Apa yang bisa kita lakukan? Dari pengalaman pribadi, sekurang-kurangnya ada tiga hal yang pernah saya rasakan dan daya penyembuhnya luar biasa:

Pertama, percayalah bahwa Tuhan ada. Kalau kita sungguh percaya bahwa Tuhan sungguh-sungguh ada maka tidak perlu takut. Kita lebih dari pemenang! Tuhan yang sungguh ada itu tidak akan membiarkan kita semua musnah di bumi ini. Dia adalah Allah yang adalah kasih. Kasih memenangkan segalanya, kejahatan sekalipun takluk karena kasih.

Kedua, selalu berpikiran positif. Ketika saya sakit, saya selalu berpikir positif bahwa saya ini sehat. Pikiran positif ini bisa menyembuhkan kita lebih cepat. Mengapa? Musuh yang besar adalah diri kita dan pikiran kita sendiri. Semua penyakit selalu datang dari pikiran kita bukan dari luar Tubuh kita. Dengan hanya melihat gawai, berita ini dan itu lalu terbawa di dalam pikiran dan anda benar-benar ikut terjangkit.

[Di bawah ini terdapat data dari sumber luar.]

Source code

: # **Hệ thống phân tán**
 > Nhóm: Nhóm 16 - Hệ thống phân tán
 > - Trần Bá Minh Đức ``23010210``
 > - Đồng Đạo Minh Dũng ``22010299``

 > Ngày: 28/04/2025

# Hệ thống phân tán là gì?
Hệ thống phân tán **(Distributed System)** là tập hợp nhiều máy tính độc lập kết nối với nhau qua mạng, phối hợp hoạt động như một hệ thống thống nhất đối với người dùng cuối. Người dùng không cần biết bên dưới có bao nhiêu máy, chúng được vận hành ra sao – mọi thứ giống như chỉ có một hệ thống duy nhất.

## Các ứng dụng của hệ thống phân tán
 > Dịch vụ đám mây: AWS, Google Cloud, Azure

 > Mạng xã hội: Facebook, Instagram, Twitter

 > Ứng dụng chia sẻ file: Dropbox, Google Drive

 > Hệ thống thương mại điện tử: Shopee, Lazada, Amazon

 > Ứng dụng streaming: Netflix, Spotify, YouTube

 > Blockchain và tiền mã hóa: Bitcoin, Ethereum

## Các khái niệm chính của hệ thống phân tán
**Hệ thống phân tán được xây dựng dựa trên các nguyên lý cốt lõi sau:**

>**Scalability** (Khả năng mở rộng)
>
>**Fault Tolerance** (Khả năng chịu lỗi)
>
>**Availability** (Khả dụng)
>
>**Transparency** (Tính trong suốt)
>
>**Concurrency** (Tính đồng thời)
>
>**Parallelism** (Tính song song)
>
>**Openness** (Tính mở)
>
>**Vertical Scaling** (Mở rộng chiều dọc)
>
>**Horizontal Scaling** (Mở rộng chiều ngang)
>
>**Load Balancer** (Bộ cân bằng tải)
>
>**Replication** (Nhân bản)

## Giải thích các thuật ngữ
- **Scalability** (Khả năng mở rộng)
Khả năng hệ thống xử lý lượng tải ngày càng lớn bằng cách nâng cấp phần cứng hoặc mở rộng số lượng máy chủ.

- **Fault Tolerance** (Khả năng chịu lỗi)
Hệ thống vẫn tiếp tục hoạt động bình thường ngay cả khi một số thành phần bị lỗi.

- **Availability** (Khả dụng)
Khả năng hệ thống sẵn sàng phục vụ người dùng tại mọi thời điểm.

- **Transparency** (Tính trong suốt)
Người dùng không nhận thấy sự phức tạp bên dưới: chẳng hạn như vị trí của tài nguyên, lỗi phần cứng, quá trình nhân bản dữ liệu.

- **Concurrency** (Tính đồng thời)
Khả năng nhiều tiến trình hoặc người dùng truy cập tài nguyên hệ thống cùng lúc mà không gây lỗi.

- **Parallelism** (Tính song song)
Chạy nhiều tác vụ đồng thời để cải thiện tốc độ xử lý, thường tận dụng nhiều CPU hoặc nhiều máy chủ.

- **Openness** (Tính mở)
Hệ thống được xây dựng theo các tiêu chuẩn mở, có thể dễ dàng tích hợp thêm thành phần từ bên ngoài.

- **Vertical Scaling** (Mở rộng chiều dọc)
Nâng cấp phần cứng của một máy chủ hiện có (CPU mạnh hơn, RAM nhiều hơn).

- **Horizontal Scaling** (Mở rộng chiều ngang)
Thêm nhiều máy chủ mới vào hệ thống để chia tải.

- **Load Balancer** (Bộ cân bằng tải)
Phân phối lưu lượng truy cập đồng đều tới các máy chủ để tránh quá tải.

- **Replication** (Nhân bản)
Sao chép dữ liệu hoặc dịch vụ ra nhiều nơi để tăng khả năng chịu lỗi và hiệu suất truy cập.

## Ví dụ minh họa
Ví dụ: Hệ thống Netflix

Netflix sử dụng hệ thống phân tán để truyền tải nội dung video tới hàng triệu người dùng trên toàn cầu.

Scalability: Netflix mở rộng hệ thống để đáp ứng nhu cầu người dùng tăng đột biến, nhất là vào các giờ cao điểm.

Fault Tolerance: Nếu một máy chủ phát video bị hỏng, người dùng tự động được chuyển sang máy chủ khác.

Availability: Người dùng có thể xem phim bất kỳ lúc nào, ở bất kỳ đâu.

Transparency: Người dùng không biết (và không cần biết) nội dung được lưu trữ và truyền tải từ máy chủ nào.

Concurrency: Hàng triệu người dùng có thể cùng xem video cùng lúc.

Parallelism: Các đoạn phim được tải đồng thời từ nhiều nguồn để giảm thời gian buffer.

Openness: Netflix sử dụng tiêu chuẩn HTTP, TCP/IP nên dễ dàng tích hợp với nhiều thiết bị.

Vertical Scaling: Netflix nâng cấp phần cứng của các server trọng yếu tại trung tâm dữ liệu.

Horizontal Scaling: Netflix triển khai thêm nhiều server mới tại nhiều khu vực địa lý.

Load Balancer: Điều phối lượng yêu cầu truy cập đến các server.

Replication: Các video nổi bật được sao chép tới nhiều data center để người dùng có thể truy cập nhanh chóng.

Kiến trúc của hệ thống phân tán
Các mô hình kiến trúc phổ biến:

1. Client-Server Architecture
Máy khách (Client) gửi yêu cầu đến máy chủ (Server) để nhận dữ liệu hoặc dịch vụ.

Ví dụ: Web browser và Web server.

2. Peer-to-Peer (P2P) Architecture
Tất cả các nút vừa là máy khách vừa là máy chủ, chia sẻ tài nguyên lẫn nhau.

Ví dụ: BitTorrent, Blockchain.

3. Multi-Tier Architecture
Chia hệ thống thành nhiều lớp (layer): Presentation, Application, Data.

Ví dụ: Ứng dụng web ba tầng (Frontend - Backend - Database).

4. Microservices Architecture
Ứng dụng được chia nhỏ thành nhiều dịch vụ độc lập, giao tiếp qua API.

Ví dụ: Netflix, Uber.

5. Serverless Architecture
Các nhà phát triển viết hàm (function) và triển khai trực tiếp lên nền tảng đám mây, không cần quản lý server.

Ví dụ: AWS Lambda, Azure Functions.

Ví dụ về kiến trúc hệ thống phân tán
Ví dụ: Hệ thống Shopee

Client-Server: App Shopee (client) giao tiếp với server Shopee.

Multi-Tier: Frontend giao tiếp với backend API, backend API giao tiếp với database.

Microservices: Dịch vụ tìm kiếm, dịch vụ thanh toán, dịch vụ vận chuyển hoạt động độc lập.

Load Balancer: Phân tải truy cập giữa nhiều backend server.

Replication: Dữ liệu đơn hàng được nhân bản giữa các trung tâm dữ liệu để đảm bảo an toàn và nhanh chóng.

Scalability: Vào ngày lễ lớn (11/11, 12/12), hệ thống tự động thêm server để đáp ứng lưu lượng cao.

Ketiga, silakan sign out! Matikan notifikasi berita tentang covid, tidak perlu menyebarkan berita atau, flyer tentang covid. Ada orang membuat flyer yang menakutkan akan turut menurunkan imun dan membunuh karakter orang yang membacanya. Paling ekstrim, matikanlah paket datamu, wifimu, atau matikan saja hpmu sehari saja dan pikiranmu akan tenang, tidak terpancing oleh berita-berita menakutkan tentang covid-19 dan aneka variannya.

Saya percaya Tuhan melindungi saya, Tuhan juga melindungimu selamanya.